_Exercise objective_
The output must match the entries below exactly.

==== Given records

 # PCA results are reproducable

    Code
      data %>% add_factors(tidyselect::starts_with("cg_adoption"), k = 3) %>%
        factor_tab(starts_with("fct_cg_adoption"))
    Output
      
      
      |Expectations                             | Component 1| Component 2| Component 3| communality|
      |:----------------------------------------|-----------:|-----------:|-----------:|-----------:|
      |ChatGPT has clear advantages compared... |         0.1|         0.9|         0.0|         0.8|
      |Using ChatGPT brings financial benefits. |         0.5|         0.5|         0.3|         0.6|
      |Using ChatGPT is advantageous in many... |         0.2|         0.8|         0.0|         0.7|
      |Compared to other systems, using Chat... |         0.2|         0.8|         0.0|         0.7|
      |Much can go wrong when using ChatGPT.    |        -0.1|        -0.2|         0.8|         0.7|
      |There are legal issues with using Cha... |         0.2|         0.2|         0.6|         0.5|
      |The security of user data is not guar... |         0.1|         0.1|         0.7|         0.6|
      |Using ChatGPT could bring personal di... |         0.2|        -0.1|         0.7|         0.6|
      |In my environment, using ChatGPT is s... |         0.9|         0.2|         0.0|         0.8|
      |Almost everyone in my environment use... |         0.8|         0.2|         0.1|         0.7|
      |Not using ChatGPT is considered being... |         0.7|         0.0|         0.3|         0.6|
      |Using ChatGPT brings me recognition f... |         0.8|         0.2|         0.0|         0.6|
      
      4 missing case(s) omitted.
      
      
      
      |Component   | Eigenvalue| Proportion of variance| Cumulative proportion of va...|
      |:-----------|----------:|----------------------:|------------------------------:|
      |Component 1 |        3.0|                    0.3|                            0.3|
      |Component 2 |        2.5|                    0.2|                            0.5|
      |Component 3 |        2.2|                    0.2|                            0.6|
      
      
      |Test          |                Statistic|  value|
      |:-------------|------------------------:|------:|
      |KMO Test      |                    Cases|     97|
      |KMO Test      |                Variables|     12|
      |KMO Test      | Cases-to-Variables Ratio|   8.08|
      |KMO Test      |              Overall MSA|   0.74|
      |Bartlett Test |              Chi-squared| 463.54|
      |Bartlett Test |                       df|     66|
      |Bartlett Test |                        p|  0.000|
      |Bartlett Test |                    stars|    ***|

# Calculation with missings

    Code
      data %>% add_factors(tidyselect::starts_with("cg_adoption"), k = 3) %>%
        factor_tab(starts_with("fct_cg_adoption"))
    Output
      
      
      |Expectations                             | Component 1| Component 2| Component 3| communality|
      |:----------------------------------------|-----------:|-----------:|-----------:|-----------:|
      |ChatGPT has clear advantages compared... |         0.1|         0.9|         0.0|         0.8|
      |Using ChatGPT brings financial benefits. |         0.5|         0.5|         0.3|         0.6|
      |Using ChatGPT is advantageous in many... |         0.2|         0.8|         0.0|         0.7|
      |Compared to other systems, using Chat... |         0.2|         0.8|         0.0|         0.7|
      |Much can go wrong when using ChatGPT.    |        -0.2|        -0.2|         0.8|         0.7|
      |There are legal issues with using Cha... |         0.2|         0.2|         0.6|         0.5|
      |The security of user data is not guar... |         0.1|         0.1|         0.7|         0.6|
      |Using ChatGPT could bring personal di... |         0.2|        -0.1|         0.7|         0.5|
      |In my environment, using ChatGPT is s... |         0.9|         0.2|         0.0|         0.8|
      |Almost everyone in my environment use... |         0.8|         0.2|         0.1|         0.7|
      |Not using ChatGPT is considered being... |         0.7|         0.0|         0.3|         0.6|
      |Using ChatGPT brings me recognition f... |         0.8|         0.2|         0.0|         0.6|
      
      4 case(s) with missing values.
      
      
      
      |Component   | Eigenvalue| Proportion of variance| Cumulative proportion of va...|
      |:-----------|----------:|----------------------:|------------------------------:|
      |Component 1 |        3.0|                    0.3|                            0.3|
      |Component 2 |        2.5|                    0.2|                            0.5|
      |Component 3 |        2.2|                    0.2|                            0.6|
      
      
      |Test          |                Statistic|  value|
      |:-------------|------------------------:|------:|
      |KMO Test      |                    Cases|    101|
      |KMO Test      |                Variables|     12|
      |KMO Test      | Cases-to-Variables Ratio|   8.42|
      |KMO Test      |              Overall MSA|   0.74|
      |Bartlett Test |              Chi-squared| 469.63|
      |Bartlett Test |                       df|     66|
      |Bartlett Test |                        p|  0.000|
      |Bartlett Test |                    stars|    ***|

========

_Answer space_
 # PCA results are reproducable

    Code
      data %>% add_factors(tidyselect::starts_with("cg_adoption"), k = 3) %>%
        factor_tab(starts_with("fct_cg_adoption"))
    Output
      
      
      |Expectations                             | Component 1| Component 2| Component 3| communality|
      |:----------------------------------------|-----------:|-----------:|-----------:|-----------:|
      |ChatGPT has clear advantages compared... |         0.1|         0.9|         0.0|         0.8|
      |Using ChatGPT brings financial benefits. |         0.5|         0.5|         0.3|         0.6|
      |Using ChatGPT is advantageous in many... |         0.2|         0.8|         0.0|         0.7|
      |Compared to other systems, using Chat... |         0.2|         0.8|         0.0|         0.7|
      |Much can go wrong when using ChatGPT.    |        -0.1|        -0.2|         0.8|         0.7|
      |There are legal issues with using Cha... |         0.2|         0.2|         0.6|         0.5|
      |The security of user data is not guar... |         0.1|         0.1|         0.7|         0.6|
      |Using ChatGPT could bring personal di... |         0.2|        -0.1|         0.7|         0.6|
      |In my environment, using ChatGPT is s... |         0.9|         0.2|         0.0|         0.8|
      |Almost everyone in my environment use... |         0.8|         0.2|         0.1|         0.7|
      |Not using ChatGPT is considered being... |         0.7|         0.0|         0.3|         0.6|
      |Using ChatGPT brings me recognition f... |         0.8|         0.2|         0.0|         0.6|
      
      4 missing case(s) omitted.
      
      
      
      |Component   | Eigenvalue| Proportion of variance| Cumulative proportion of va...|
      |:-----------|----------:|----------------------:|------------------------------:|
      |Component 1 |        3.0|                    0.3|                            0.3|
      |Component 2 |        2.5|                    0.2|                            0.5|
      |Component 3 |        2.2|                    0.2|                            0.6|
      
      
      |Test          |                Statistic|  value|
      |:-------------|------------------------:|------:|
      |KMO Test      |                    Cases|     97|
      |KMO Test      |                Variables|     12|
      |KMO Test      | Cases-to-Variables Ratio|   8.08|
      |KMO Test      |              Overall MSA|   0.74|
      |Bartlett Test |              Chi-squared| 463.54|
      |Bartlett Test |                       df|     66|
      |Bartlett Test |                        p|  0.000|
      |Bartlett Test |                    stars|    ***|

# Calculation with missings

    Code
      data %>% add_factors(tidyselect::starts_with("cg_adoption"), k = 3) %>%
        factor_tab(starts_with("fct_cg_adoption"))
    Output
      
      
      |Expectations                             | Component 1| Component 2| Component 3| communality|
      |:----------------------------------------|-----------:|-----------:|-----------:|-----------:|
      |ChatGPT has clear advantages compared... |         0.1|         0.9|         0.0|         0.8|
      |Using ChatGPT brings financial benefits. |         0.5|         0.5|         0.3|         0.6|
      |Using ChatGPT is advantageous in many... |         0.2|         0.8|         0.0|         0.7|
      |Compared to other systems, using Chat... |         0.2|         0.8|         0.0|         0.7|
      |Much can go wrong when using ChatGPT.    |        -0.2|        -0.2|         0.8|         0.7|
      |There are legal issues with using Cha... |         0.2|         0.2|         0.6|         0.5|
      |The security of user data is not guar... |         0.1|         0.1|         0.7|         0.6|
      |Using ChatGPT could bring personal di... |         0.2|        -0.1|         0.7|         0.5|
      |In my environment, using ChatGPT is s... |         0.9|         0.2|         0.0|         0.8|
      |Almost everyone in my environment use... |         0.8|         0.2|         0.1|         0.7|
      |Not using ChatGPT is considered being... |         0.7|         0.0|         0.3|         0.6|
      |Using ChatGPT brings me recognition f... |         0.8|         0.2|         0.0|         0.6|
      
      4 case(s) with missing values.
      
      
      
      |Component   | Eigenvalue| Proportion of variance| Cumulative proportion of va...|
      |:-----------|----------:|----------------------:|------------------------------:|
      |Component 1 |        3.0|                    0.3|                            0.3|
      |Component 2 |        2.5|                    0.2|                            0.5|
      |Component 3 |        2.2|                    0.2|                            0.6|
      
      
      |Test          |                Statistic|  value|
      |:-------------|------------------------:|------:|
      |KMO Test      |                    Cases|    101|
      |KMO Test      |                Variables|     12|
      |KMO Test      | Cases-to-Variables Ratio|   8.42|
      |KMO Test      |              Overall MSA|   0.74|
      |Bartlett Test |              Chi-squared| 469.63|
      |Bartlett Test |                       df|     66|
      |Bartlett Test |                        p|  0.000|
      |Bartlett Test |                    stars|    ***|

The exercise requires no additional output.